映画を既に観ていることが前提なのはノベライズの特性だけど、この物語の場合、一人称×2だけでも結構なボリュームになるから、それ以外の部分がどうしても駆け足に。
映像なら一目で済むところが長々と描写されることも手伝って、かなりデコボコとタイミングの合っていない緩急だ。
ゲームで言えばザッピングに当たる視点の切り替えもわかりづらくて、そこで止まるからテンポも思ったほどよくない。

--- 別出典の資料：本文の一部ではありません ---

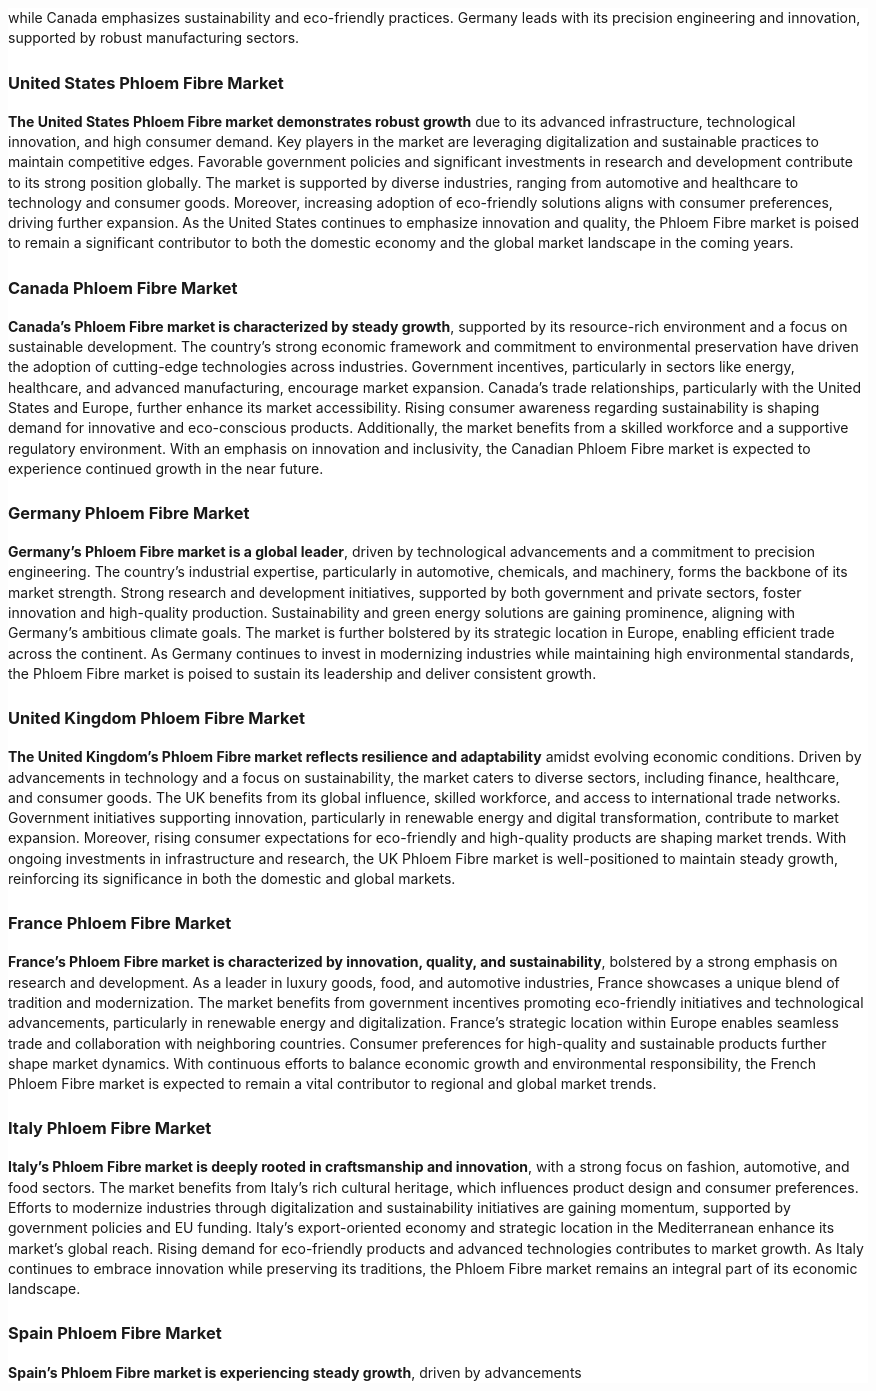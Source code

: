 while Canada emphasizes sustainability and eco-friendly practices. Germany leads with its precision engineering and innovation, supported by robust manufacturing sectors.</span></em></p></blockquote><h3><strong>United States Phloem Fibre Market</strong></h3><p><strong>The United States Phloem Fibre market demonstrates robust growth</strong> due to its advanced infrastructure, technological innovation, and high consumer demand. Key players in the market are leveraging digitalization and sustainable practices to maintain competitive edges. Favorable government policies and significant investments in research and development contribute to its strong position globally. The market is supported by diverse industries, ranging from automotive and healthcare to technology and consumer goods. Moreover, increasing adoption of eco-friendly solutions aligns with consumer preferences, driving further expansion. As the United States continues to emphasize innovation and quality, the Phloem Fibre market is poised to remain a significant contributor to both the domestic economy and the global market landscape in the coming years.</p><h3><strong>Canada Phloem Fibre Market</strong></h3><p><strong>Canada&rsquo;s Phloem Fibre market is characterized by steady growth</strong>, supported by its resource-rich environment and a focus on sustainable development. The country&rsquo;s strong economic framework and commitment to environmental preservation have driven the adoption of cutting-edge technologies across industries. Government incentives, particularly in sectors like energy, healthcare, and advanced manufacturing, encourage market expansion. Canada&rsquo;s trade relationships, particularly with the United States and Europe, further enhance its market accessibility. Rising consumer awareness regarding sustainability is shaping demand for innovative and eco-conscious products. Additionally, the market benefits from a skilled workforce and a supportive regulatory environment. With an emphasis on innovation and inclusivity, the Canadian Phloem Fibre market is expected to experience continued growth in the near future.</p><h3><strong>Germany Phloem Fibre Market</strong></h3><p><strong>Germany&rsquo;s Phloem Fibre market is a global leader</strong>, driven by technological advancements and a commitment to precision engineering. The country&rsquo;s industrial expertise, particularly in automotive, chemicals, and machinery, forms the backbone of its market strength. Strong research and development initiatives, supported by both government and private sectors, foster innovation and high-quality production. Sustainability and green energy solutions are gaining prominence, aligning with Germany&rsquo;s ambitious climate goals. The market is further bolstered by its strategic location in Europe, enabling efficient trade across the continent. As Germany continues to invest in modernizing industries while maintaining high environmental standards, the Phloem Fibre market is poised to sustain its leadership and deliver consistent growth.</p><h3><strong>United Kingdom Phloem Fibre Market</strong></h3><p><strong>The United Kingdom&rsquo;s Phloem Fibre market reflects resilience and adaptability</strong> amidst evolving economic conditions. Driven by advancements in technology and a focus on sustainability, the market caters to diverse sectors, including finance, healthcare, and consumer goods. The UK benefits from its global influence, skilled workforce, and access to international trade networks. Government initiatives supporting innovation, particularly in renewable energy and digital transformation, contribute to market expansion. Moreover, rising consumer expectations for eco-friendly and high-quality products are shaping market trends. With ongoing investments in infrastructure and research, the UK Phloem Fibre market is well-positioned to maintain steady growth, reinforcing its significance in both the domestic and global markets.</p><h3><strong>France Phloem Fibre Market</strong></h3><p><strong>France&rsquo;s Phloem Fibre market is characterized by innovation, quality, and sustainability</strong>, bolstered by a strong emphasis on research and development. As a leader in luxury goods, food, and automotive industries, France showcases a unique blend of tradition and modernization. The market benefits from government incentives promoting eco-friendly initiatives and technological advancements, particularly in renewable energy and digitalization. France&rsquo;s strategic location within Europe enables seamless trade and collaboration with neighboring countries. Consumer preferences for high-quality and sustainable products further shape market dynamics. With continuous efforts to balance economic growth and environmental responsibility, the French Phloem Fibre market is expected to remain a vital contributor to regional and global market trends.</p><h3><strong>Italy Phloem Fibre Market</strong></h3><p><strong>Italy&rsquo;s Phloem Fibre market is deeply rooted in craftsmanship and innovation</strong>, with a strong focus on fashion, automotive, and food sectors. The market benefits from Italy&rsquo;s rich cultural heritage, which influences product design and consumer preferences. Efforts to modernize industries through digitalization and sustainability initiatives are gaining momentum, supported by government policies and EU funding. Italy&rsquo;s export-oriented economy and strategic location in the Mediterranean enhance its market&rsquo;s global reach. Rising demand for eco-friendly products and advanced technologies contributes to market growth. As Italy continues to embrace innovation while preserving its traditions, the Phloem Fibre market remains an integral part of its economic landscape.</p><h3><strong>Spain Phloem Fibre Market</strong></h3><p><strong>Spain&rsquo;s Phloem Fibre market is experiencing steady growth</strong>, driven by advancements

だから、これは2人の内面を知る副読本のようなものだ。
瀧くんの周辺人物の比重が大きくて、逆に三葉の周辺が軽めなものだから、テッシーやサヤちんに感情移入する前にあの日がやってきてあれよあれよという感じ。
しかし、そこからは展開が加速。
臨場感という点で「あの日」周辺が最も面白い。
具体的な解決方法が省略されてるのは気になるけど、どう思ってどう決断するかが大切という考えで書かれてるんだろうな。
もう1冊、姉妹編があるようだから続けて読むけど、やっぱりこの1冊じゃ書き足りなかったんだと思う。